Jika Bu Fang kalah, dia akan kehilangan haknya untuk melanjutkan. Peringkatnya akan menjadi final!
Penantang hanya bisa menang, tidak kalah, yang berbeda dengan orang yang ditantang dengan peluang untuk kalah.
Namun, apa yang terjadi selanjutnya di luar imajinasi semua orang.
Kontestan peringkat empat puluh juga memutuskan untuk menyerah dalam tantangan…
Sekali lagi, lawan Bu Fang menyerah.
Wasit menjadi sangat bosan dalam pertandingan Bu Fang. Tidak ada yang menarik sama sekali.
Anak muda zaman sekarang… Bagaimana mungkin mereka tidak memiliki sedikit pun pemikiran liar?
Karena takut kalah, mereka memutuskan untuk menyerah dalam pertandingan…
Mereka benar-benar kehilangan semangat untuk bertarung!
Para juri semua menggelengkan kepala dengan kecewa. Turnamen Koki Abadi ini sangat mengecewakan mereka.
Tanpa keberanian untuk melangkah lebih jauh, para Koki Abadi itu akan memiliki batasan dalam pencapaian mereka.
Lebih penting lagi, akan sangat sulit bagi mereka untuk memadatkan Hati Jalan Memasak.
Bu Fang terdiam ketika lawannya, sekali lagi, memutuskan untuk menyerah. Dia menghela napas, berjalan menyusuri arena.
“Tidak ada lagi tantangan, tidak ada artinya. Kita akan langsung ke lapisan kelima untuk babak final…”
Bu Fang menggelengkan kepalanya. Karena semua lawannya telah menyerah, tidak ada lagi yang menarik di sini. Dia tidak membutuhkan kompetisi seperti itu.
Akan lebih baik untuk bergabung dengan babak final di lapisan kelima.
Karena dia masuk dalam lima puluh besar, dia memenuhi syarat untuk memasuki lapisan kelima dan bergabung dengan babak final Turnamen Koki Abadi tahun ini.
Semua kontestan harus menunjukkan yang terbaik di babak final, yang merupakan momen terberat dari turnamen.
Pada titik ini, Bu Fang mulai pusing.

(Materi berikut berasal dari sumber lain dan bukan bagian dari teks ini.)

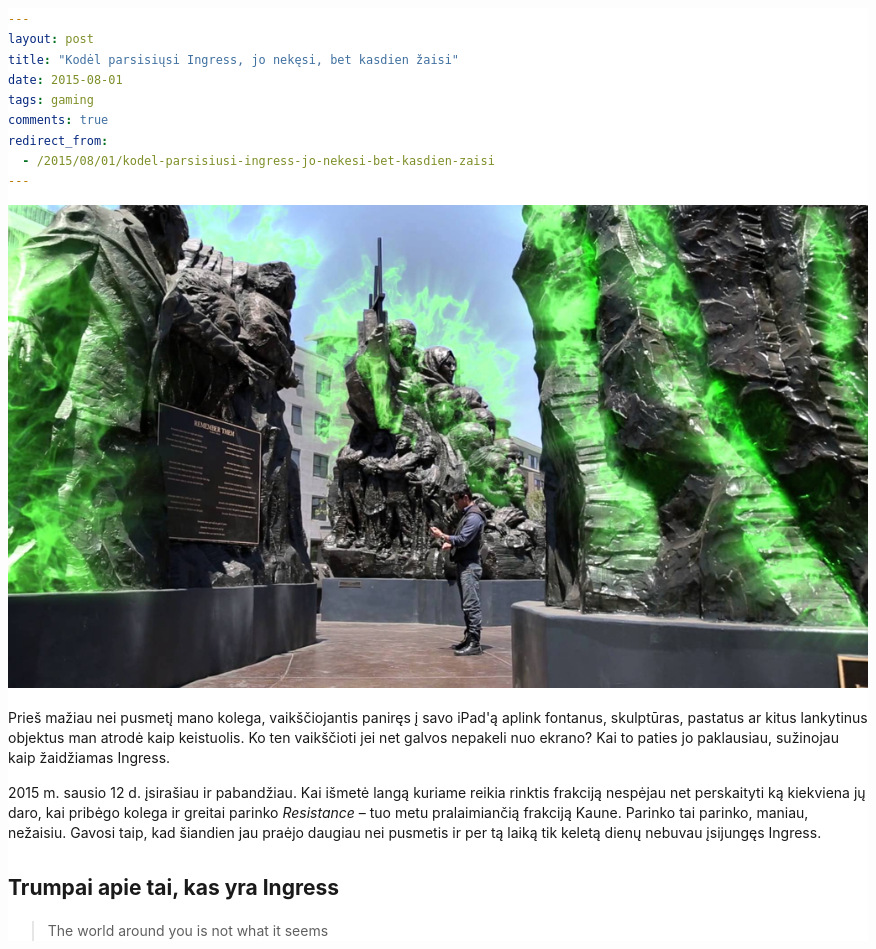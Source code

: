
 ```yaml
---
layout: post
title: "Kodėl parsisiųsi Ingress, jo nekęsi, bet kasdien žaisi"
date: 2015-08-01
tags: gaming
comments: true
redirect_from:
  - /2015/08/01/kodel-parsisiusi-ingress-jo-nekesi-bet-kasdien-zaisi
---
```


![Ingress](/images/2015/ingress_1.jpg)

Prieš mažiau nei pusmetį mano kolega, vaikščiojantis paniręs į savo iPad'ą aplink fontanus, skulptūras, pastatus ar kitus lankytinus objektus man atrodė kaip keistuolis. Ko ten vaikščioti jei net galvos nepakeli nuo ekrano? Kai to paties jo paklausiau, sužinojau kaip žaidžiamas Ingress.

2015 m. sausio 12 d. įsirašiau ir pabandžiau. Kai išmetė langą kuriame reikia rinktis frakciją nespėjau net perskaityti ką kiekviena jų daro, kai pribėgo kolega ir greitai parinko *Resistance* – tuo metu pralaimiančią frakciją Kaune. Parinko tai parinko, maniau, nežaisiu. Gavosi taip, kad šiandien jau praėjo daugiau nei pusmetis ir per tą laiką tik keletą dienų nebuvau įsijungęs Ingress.

## Trumpai apie tai, kas yra Ingress

> The world around you is not what it seems

<iframe width="560" height="315" src="https://www.youtube.com/embed/Ss-Z-QjFUio" frameborder="0" allow="autoplay; encrypted-media" allowfullscreen></iframe>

Dia tidak tahu bagaimana cara memadatkan Jantung Jalur Memasak…
Untuk menerima fragmen lain dari Set Dewa Memasak, dia harus memiliki Jantung Jalur Memasak. Setelah dia menyelesaikan tugasnya, sistem akan memberinya hadiah.
…
Boom! Boom! Boom!
Kekosongan itu terkompresi, bergemuruh.
Kemudian, dari langit, sesosok bergerak seperti meteor yang jatuh, turun dengan suara gemuruh.
Seluruh puncak gunung berguncang.
Ketika Tuan Kota Feng melihat retakan di udara dan istana muncul di gunung… Hatinya membeku.
“Anjing sialan itu!”
Tuan Kota Feng memegang pisau di tangannya, menggenggamnya lebih erat. Matanya dipenuhi niat membunuh yang dingin.
“Kuharap rahasia itu tidak terungkap… kalau tidak, di mana pun dia berada, aku harus membunuh anjing itu!”
Tuan Kota Feng menarik napas dalam-dalam untuk menenangkan diri. Kemudian, dia berjalan masuk ke istana.
“Sial!”
Gemuruh! Gemuruh!
Namun, melihat aula yang kacau, Tuan Kota Feng tidak bisa mengendalikan amarahnya. Dia meraung, lolongannya bergema di kehampaan.
Dia marah, bukan karena bahan-bahan abadi yang hilang, tetapi karena hati yang hilang!
Itu adalah rahasianya, rahasia yang seharusnya tidak pernah terungkap!
…
Lapisan Keempat, Alam Memasak Abadi.
Di sebuah rumah mewah yang terletak di retakan kehampaan, bahan-bahan abadi berserakan di mana-mana di halaman.
Seekor anjing hitam berjalan dengan langkah seperti kucing, keluar dari retakan. Saat berjalan, ia mengeluarkan sendawa keras.
Flowery dan Raja Naga Hitam mengikuti di belakang anjing hitam itu, juga bersendawa.
Raja Naga Hitam membawa karung besar berisi energi abadi yang berliku-liku di punggungnya. Rupanya, dia mendapatkan banyak barang berharga.
“Ayo, ikuti Tuan Anjing… Kita akan pergi ke lapisan ketiga!”